Bossi se ne va via di notte in silenzio, anticipando di un giorno la partenza, dall’Hotel Ferrovia di Calalzo di Cadore per evitare di incontrare i sindaci e la piazza. Ma questo evidentemente non basta a Diego Vello, segretario provinciale del Carroccio, che come se niente fosse, anziché andarlo a dire al suo leader, si rivolge ai bellunesi e afferma: «La politica non deve scappare di fronte alle critiche di un popolo e di una provincia sofferente, di fronte ad un ammalato non bisogna fuggire ma trovare una soluzione ed aiutarlo e la Lega sta facendo questo».
Scusi Vello, Bossi fugge come un coniglio, il suo partito a Roma tiene a galla un’imbarcazione senza timone, con mercenari ed avventurieri a bordo e lei fa finta di nulla? State facendo fuori i piccoli comuni. Ma è davvero sicuro che i piccoli comuni di montagna siano la vera emorragia di questo Stato? Però il Parlamento non si tocca, un migliaio tra deputati e senatori nominati dalle segreterie di partito, il doppio degli Stati Uniti d’America con un quarto di abitanti. Ma non eravate quelli che dovevano dimezzare i parlamentari? Prosegue Vello: «la politica locale del carroccio non è per niente rimasta inerme alla voce del popolo e sembrano già defilarsi le prime soluzioni. L’anticipazione del federalismo fiscale al 2012 e del fondo perequativo tra le province come l’idea del sottosegretario ai problemi della montagna sono risultati di due giorni di confronto tra ministri e politici locali. Ovvio che attendiamo altre soluzioni e speriamo di ottenere garanzie anche nei prossimi giorni».
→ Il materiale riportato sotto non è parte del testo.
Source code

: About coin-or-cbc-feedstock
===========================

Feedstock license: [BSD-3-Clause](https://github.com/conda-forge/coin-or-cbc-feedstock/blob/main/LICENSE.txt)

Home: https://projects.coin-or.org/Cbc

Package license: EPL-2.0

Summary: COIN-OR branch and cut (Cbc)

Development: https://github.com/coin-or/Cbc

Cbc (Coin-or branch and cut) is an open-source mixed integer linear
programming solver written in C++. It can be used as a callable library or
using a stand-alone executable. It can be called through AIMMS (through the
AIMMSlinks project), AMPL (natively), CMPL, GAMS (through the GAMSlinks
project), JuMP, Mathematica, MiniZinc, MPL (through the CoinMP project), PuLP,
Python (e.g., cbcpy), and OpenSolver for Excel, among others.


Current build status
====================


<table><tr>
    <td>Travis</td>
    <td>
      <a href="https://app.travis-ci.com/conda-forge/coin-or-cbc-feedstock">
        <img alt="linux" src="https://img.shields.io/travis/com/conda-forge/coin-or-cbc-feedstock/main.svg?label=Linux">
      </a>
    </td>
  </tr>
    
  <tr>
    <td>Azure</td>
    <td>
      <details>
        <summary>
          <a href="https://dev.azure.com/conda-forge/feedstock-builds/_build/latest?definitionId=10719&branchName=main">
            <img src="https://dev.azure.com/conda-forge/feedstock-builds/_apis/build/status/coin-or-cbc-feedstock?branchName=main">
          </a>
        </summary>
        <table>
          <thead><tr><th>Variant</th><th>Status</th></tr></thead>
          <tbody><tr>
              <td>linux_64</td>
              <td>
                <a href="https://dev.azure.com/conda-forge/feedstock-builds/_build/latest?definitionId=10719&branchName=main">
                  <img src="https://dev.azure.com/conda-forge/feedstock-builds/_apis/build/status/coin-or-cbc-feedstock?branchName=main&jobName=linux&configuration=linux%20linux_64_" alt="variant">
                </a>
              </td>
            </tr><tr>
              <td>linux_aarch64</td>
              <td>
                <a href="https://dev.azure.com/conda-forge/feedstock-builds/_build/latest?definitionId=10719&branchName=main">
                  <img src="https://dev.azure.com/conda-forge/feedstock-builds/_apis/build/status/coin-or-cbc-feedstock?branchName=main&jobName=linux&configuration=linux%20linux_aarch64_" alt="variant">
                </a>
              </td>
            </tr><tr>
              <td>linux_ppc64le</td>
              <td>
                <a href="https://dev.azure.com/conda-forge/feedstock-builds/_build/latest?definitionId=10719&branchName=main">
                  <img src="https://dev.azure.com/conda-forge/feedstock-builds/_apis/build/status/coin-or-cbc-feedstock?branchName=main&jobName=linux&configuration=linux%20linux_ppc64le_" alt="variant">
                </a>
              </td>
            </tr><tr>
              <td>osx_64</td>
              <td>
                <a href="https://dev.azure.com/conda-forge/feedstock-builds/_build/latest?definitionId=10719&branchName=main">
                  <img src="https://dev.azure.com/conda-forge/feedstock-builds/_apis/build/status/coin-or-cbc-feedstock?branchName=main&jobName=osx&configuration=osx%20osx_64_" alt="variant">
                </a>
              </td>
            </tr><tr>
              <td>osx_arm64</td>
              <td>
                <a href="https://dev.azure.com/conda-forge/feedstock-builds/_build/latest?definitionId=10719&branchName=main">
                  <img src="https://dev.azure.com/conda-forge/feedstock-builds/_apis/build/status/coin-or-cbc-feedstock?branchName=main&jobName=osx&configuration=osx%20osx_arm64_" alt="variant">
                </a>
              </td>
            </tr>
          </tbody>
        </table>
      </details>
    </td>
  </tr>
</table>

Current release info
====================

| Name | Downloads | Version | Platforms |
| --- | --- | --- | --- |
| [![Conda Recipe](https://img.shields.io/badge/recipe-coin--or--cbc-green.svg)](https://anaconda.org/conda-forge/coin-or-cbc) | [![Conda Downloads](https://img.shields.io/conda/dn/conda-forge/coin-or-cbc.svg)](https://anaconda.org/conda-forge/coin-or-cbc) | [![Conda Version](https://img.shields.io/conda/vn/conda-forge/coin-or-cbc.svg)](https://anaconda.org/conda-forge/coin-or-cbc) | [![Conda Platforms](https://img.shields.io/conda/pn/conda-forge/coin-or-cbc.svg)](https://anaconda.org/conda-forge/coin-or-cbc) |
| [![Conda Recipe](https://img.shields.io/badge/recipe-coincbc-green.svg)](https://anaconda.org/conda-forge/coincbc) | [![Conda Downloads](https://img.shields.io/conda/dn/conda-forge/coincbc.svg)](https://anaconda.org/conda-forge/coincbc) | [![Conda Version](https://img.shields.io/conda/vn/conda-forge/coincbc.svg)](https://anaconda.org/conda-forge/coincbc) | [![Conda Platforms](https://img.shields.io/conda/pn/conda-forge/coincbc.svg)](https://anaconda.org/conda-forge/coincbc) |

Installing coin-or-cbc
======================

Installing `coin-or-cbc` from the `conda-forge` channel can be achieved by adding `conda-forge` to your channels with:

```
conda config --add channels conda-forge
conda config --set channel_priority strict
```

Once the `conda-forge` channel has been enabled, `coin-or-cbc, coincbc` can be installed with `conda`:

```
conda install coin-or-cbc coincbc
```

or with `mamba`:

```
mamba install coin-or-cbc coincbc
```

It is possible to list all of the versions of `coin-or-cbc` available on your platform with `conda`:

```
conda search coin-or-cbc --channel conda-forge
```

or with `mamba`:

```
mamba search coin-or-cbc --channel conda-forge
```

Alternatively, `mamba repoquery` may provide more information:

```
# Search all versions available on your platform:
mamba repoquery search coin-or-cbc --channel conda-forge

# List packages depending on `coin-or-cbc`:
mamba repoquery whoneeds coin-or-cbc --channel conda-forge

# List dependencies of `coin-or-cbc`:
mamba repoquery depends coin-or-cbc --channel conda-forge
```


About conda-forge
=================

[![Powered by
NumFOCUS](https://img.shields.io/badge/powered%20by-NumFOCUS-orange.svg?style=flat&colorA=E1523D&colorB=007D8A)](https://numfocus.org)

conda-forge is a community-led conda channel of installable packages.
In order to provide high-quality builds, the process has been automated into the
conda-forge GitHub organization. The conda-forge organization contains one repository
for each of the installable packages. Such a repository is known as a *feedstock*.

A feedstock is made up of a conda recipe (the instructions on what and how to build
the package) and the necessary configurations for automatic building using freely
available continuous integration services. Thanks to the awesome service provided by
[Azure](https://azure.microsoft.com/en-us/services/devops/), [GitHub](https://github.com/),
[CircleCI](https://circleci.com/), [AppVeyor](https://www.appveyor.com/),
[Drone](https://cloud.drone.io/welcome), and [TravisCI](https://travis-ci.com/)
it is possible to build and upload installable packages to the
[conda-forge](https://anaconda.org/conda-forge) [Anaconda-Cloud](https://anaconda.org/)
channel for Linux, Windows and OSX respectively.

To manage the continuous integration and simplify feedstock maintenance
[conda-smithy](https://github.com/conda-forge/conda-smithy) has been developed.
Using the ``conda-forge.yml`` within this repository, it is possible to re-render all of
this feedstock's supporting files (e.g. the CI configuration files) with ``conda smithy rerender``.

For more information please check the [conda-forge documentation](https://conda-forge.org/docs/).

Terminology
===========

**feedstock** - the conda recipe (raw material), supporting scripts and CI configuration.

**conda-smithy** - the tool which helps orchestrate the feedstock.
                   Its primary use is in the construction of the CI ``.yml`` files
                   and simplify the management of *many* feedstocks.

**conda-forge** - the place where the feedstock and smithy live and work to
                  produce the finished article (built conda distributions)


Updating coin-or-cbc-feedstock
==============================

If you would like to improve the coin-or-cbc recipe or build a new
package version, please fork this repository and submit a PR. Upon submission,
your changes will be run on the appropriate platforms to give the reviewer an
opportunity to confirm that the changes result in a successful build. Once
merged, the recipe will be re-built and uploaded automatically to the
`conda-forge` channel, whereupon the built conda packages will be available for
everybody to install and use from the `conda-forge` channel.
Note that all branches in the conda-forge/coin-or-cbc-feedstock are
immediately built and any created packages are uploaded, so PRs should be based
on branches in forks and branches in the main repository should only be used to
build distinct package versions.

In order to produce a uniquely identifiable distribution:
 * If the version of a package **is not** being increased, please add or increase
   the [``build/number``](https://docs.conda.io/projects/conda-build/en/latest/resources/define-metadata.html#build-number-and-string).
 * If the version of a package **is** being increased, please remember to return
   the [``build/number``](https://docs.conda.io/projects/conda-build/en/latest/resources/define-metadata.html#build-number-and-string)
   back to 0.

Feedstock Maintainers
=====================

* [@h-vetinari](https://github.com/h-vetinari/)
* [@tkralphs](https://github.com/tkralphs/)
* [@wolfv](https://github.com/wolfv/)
Ma come? Anziché rendere conto ai suoi elettori, lei gioca allo scarica barile, secondo il collaudato rituale politico che la colpa è sempre di chi c’era prima.
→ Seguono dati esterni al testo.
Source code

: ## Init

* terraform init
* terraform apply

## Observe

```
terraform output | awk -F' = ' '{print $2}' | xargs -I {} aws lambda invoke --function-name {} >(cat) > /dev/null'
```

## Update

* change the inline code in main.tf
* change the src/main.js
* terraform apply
«Cara Lidia Maoret e Segio Reolon – scrive infatti Vello –  forse non vi ricordate dove era il vostro partito fino al 2009, e forse non vi ricordate come a novembre del 2009 la Corte dei Conti criticava il vostro bilancio di previsione 2009/2011 definendolo non programmatorio e quindi abdicava alla stessa funzione programmatoria dell’ente e andava contro al patto di stabilità.
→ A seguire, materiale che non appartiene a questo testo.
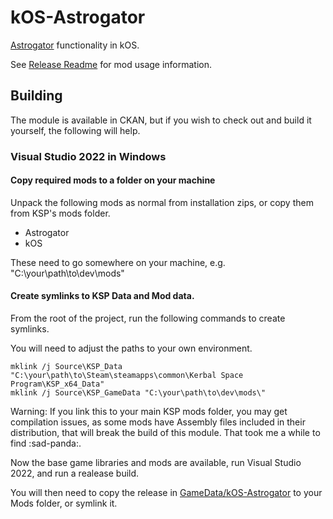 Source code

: # kOS-Astrogator

[Astrogator](https://github.com/HebaruSan/Astrogator) functionality in kOS.

See [Release Readme](GameData/kOS-Astrogator/README.md) for mod usage information.

## Building

The module is available in CKAN, but if you wish to check out and build it yourself, the following will help.

### Visual Studio 2022 in Windows

#### Copy required mods to a folder on your machine
Unpack the following mods as normal from installation zips, or copy them from KSP's mods folder.

- Astrogator
- kOS

These need to go somewhere on your machine, e.g. "C:\your\path\to\dev\mods\"

#### Create symlinks to KSP Data and Mod data.

From the root of the project, run the following commands to create symlinks.

You will need to adjust the paths to your own environment.

```
mklink /j Source\KSP_Data "C:\your\path\to\Steam\steamapps\common\Kerbal Space Program\KSP_x64_Data"
mklink /j Source\KSP_GameData "C:\your\path\to\dev\mods\"
```

Warning: If you link this to your main KSP mods folder, you may get compilation issues, as some mods
have Assembly files included in their distribution, that will break the build of this module.
That took me a while to find :sad-panda:.

Now the base game libraries and mods are available, run Visual Studio 2022, and run a realease build.

You will then need to copy the release in [GameData/kOS-Astrogator](GameData/kOS-Astrogator) to your Mods folder, or symlink it.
O forse non vi ricordate alcune società da voi create come la “Integra Italia Srl” fallite miseramente a spese dei cittadini bellunesi, la stessa programmazione nella gestione delle scuole che ci ha lasciati con un’unica scuola a norma in sicurezza in tutta la provincia. Almeno noi andiamo a portare i problemi del territorio ai nostri rappresentanti – conclude Vello –  il Pd locale quando arrivava Prodi nel bellunese, non muoveva un dito».
Mah, provi a chiedere anche a chi abita nei comuni di montagna, se “l’effetto Bossi” in 20 anni di governo centrale, o “l’effetto Galan-Zaia” in Regione, ha migliorato le loro condizioni di vita.  O se se quelli che son rimasti, scusi il francesismo, sono più incazzati di prima.